Excerpts from a dataset:
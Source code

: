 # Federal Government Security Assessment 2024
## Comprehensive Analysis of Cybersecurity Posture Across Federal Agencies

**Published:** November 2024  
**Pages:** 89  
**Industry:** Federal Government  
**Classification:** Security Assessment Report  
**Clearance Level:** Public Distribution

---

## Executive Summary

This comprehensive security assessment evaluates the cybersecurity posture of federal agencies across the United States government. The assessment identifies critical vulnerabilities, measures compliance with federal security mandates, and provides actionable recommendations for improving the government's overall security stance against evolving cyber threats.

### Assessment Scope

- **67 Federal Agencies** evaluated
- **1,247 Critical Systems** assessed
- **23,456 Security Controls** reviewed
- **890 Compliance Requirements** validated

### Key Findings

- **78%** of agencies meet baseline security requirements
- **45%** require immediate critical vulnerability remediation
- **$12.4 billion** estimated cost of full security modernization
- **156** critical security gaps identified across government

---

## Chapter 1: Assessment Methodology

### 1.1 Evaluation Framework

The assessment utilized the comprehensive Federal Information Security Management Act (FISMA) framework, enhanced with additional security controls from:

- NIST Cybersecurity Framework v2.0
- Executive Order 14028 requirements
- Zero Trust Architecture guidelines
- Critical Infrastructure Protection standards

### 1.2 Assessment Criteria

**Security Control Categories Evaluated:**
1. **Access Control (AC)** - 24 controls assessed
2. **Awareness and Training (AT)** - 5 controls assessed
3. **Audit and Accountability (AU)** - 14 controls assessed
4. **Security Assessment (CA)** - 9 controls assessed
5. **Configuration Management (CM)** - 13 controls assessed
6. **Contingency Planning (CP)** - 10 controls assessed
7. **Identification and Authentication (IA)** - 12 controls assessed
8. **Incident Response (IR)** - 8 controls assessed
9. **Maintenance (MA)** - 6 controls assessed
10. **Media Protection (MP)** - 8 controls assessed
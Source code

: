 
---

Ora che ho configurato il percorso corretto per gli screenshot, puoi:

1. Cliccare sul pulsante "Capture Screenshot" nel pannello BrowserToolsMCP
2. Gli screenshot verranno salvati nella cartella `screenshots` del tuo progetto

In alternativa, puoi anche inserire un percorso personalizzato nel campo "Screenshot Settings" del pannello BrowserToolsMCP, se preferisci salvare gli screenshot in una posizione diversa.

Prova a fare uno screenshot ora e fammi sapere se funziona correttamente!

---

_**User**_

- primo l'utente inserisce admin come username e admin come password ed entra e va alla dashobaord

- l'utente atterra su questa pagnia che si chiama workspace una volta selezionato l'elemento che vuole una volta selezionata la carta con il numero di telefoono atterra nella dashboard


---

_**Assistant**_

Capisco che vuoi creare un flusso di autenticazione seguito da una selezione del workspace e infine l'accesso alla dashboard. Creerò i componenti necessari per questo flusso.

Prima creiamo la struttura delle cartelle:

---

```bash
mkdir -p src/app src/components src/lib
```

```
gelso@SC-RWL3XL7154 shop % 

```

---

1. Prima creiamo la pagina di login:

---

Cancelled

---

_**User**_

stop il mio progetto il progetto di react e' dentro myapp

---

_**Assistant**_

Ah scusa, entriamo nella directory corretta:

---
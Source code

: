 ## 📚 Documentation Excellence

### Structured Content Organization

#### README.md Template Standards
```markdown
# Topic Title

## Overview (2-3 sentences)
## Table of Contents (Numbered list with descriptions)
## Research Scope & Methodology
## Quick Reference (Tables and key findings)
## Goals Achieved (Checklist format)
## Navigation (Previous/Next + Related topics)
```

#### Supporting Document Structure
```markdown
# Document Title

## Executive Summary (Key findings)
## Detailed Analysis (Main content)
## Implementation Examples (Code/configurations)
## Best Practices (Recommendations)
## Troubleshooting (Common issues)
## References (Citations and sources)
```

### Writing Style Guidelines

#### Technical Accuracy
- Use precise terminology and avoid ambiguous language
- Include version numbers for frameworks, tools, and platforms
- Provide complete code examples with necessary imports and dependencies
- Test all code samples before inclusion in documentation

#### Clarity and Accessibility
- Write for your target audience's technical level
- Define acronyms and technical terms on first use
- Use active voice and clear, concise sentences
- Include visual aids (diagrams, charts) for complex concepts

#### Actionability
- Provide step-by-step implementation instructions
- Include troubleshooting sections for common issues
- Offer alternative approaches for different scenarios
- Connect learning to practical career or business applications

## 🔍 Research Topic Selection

Work task:
Work through the records above. Copy every line with the string "workspace".

Written reply:
- l'utente atterra su questa pagnia che si chiama workspace una volta selezionato l'elemento che vuole una volta selezionata la carta con il numero di telefoono atterra nella dashboard
Capisco che vuoi creare un flusso di autenticazione seguito da una selezione del workspace e infine l'accesso alla dashboard. Creerò i componenti necessari per questo flusso.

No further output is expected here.